Remember, this method is recommended ONLY for small files and small collections. If you do all this without writing to the file system, you are using up the server's RAM (where the output stream is built). If you try this with a huge file, it might take down the server. I know that my code snippets will always be comparatively small, and therefore, I am not worried about using up the RAM. For me, the ease of not having to create a file outweighs the RAM costs.

Want to use code from this post? Check out the license.

Short link: https://bennadel.com/735

Reader Comments

Warren May 30, 2007 at 8:29 AM

1 Comments

And how much RAM does your code require now?

Ben Nadel May 30, 2007 at 9:00 AM

15,996 Comments

@Warren,

The amount of RAM required is going to be directly related to the size of the data being compressed. If you are compressing a 100K file, you are going to need RAM to load the 100K file (less than 100K of RAM since it uses a file input stream which does not read it all at once... I think), plus the RAM to allocate space for the ZipUtility.cfc itself, plus RAM for the zip output stream (which would be no MORE than 100K assuming zero compression was possible).

Of course, I am not using this to zip 100K of stuff, so it will use much less RAM. But you get the idea - the more you zip, the more space is required in RAM to hold the individual files plus the output stream data.

If you zip a tiny file, it will take a tiny amount of RAM.

ahoskie Jun 11, 2007 at 9:29 AM

3 Comments

I keep getting an object instaniation error withthe File Input Stream in the compression fucntion? I added the classpath to my cf admin. Any suggestions ?

Ben Nadel Jun 11, 2007 at 9:50 AM

15,996 Comments

You shouldn't need to add any class path. All the file IO stuff is already part of Java that ColdFusion is running on top of. Make sure your file path is fully expanded.

Alex Polson Jul 24, 2007 at 11:03 AM

1 Comments

this is awesome -- set me off noodling a number of modifications/uses for something similar I need to create.

thought maybe you could weigh in on an issue I'm trying to solve -- attempting to apply this in a way to also allow generation of two empty folders within this resulting .zip I've had little to no success in my reading up on the underlying java to accomplish. any directions you could point me in ?

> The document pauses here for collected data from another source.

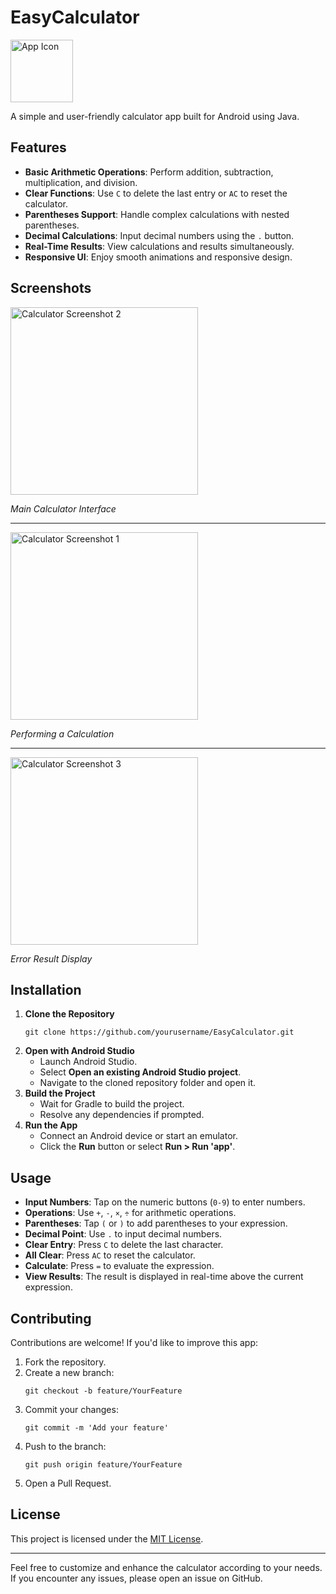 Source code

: <h1>EasyCalculator</h1>

<p>
    <img src="https://github.com/user-attachments/assets/c58b6f26-8563-40a8-bd04-36ac257f1193" alt="App Icon" width="100">
</p>

<p>A simple and user-friendly calculator app built for Android using Java.</p>

<h2>Features</h2>

<ul>
    <li><strong>Basic Arithmetic Operations</strong>: Perform addition, subtraction, multiplication, and division.</li>
    <li><strong>Clear Functions</strong>: Use <code>C</code> to delete the last entry or <code>AC</code> to reset the calculator.</li>
    <li><strong>Parentheses Support</strong>: Handle complex calculations with nested parentheses.</li>
    <li><strong>Decimal Calculations</strong>: Input decimal numbers using the <code>.</code> button.</li>
    <li><strong>Real-Time Results</strong>: View calculations and results simultaneously.</li>
    <li><strong>Responsive UI</strong>: Enjoy smooth animations and responsive design.</li>
</ul>

<h2>Screenshots</h2>

<p>
    <img src="https://github.com/user-attachments/assets/c768a3bc-ef6f-4441-b36f-d703396d39eb" alt="Calculator Screenshot 2" width="300">
</p>
<p><em>Main Calculator Interface</em></p>

<hr>

<p>
    
</p>
<img src="https://github.com/user-attachments/assets/6c28e736-218e-4073-bc73-30d785a8f8fe" alt="Calculator Screenshot 1" width="300">
<p><em>Performing a Calculation</em></p>
<hr>

<p>
    <img src="https://github.com/user-attachments/assets/9c4facb0-ffcf-4e0b-abd7-7678d8502d34" alt="Calculator Screenshot 3" width="300">
</p>
<p><em>Error Result Display</em></p>

<h2>Installation</h2>

<ol>
    <li>
        <strong>Clone the Repository</strong>
        <pre><code>git clone https://github.com/yourusername/EasyCalculator.git</code></pre>
    </li>
    <li>
        <strong>Open with Android Studio</strong>
        <ul>
            <li>Launch Android Studio.</li>
            <li>Select <strong>Open an existing Android Studio project</strong>.</li>
            <li>Navigate to the cloned repository folder and open it.</li>
        </ul>
    </li>
    <li>
        <strong>Build the Project</strong>
        <ul>
            <li>Wait for Gradle to build the project.</li>
            <li>Resolve any dependencies if prompted.</li>
        </ul>
    </li>
    <li>
        <strong>Run the App</strong>
        <ul>
            <li>Connect an Android device or start an emulator.</li>
            <li>Click the <strong>Run</strong> button or select <strong>Run &gt; Run 'app'</strong>.</li>
        </ul>
    </li>
</ol>

<h2>Usage</h2>

<ul>
    <li><strong>Input Numbers</strong>: Tap on the numeric buttons (<code>0-9</code>) to enter numbers.</li>
    <li><strong>Operations</strong>: Use <code>+</code>, <code>-</code>, <code>×</code>, <code>÷</code> for arithmetic operations.</li>
    <li><strong>Parentheses</strong>: Tap <code>(</code> or <code>)</code> to add parentheses to your expression.</li>
    <li><strong>Decimal Point</strong>: Use <code>.</code> to input decimal numbers.</li>
    <li><strong>Clear Entry</strong>: Press <code>C</code> to delete the last character.</li>
    <li><strong>All Clear</strong>: Press <code>AC</code> to reset the calculator.</li>
    <li><strong>Calculate</strong>: Press <code>=</code> to evaluate the expression.</li>
    <li><strong>View Results</strong>: The result is displayed in real-time above the current expression.</li>
</ul>

<h2>Contributing</h2>

<p>Contributions are welcome! If you'd like to improve this app:</p>

<ol>
    <li>Fork the repository.</li>
    <li>Create a new branch:
        <pre><code>git checkout -b feature/YourFeature</code></pre>
    </li>
    <li>Commit your changes:
        <pre><code>git commit -m 'Add your feature'</code></pre>
    </li>
    <li>Push to the branch:
        <pre><code>git push origin feature/YourFeature</code></pre>
    </li>
    <li>Open a Pull Request.</li>
</ol>

<h2>License</h2>

<p>This project is licensed under the <a href="LICENSE">MIT License</a>.</p>

<hr>

<p>Feel free to customize and enhance the calculator according to your needs. If you encounter any issues, please open an issue on GitHub.</p>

Ben Nadel Jul 24, 2007 at 11:07 AM

15,996 Comments

@Alex,

It's interesting that you mention that, cause I just wrote my 4th part of a 5 part series on using the new CFZip tag in ColdFusion 8. I played around with trying to add empty directories to an archive using CF8 and I could not figure it out there either. It always told me that you couldn't create a zip with nothing in it.

I suppose what you could do is zip a file into a directory, then delete the file... this might keep the directory itself. I know that a zip CAN have empty directories cause I can create them using WinZip / WinRAR.

Long story short, I don't have an answer for you at this moment, but I can poke around, see what I can find.

Ben Nadel Nov 14, 2007 at 1:07 PM

15,996 Comments

@Lalit,

The Variable attribute of the CFcontent tag was introduced in CFMX 7. I assume you are in MX6. In order to get it to work, you are going to have to actually write the Zip binary data to the underlying byte buffer of the response (which sits on top of the character response buffer).

At lunch, I will see if I can whip up an example of this.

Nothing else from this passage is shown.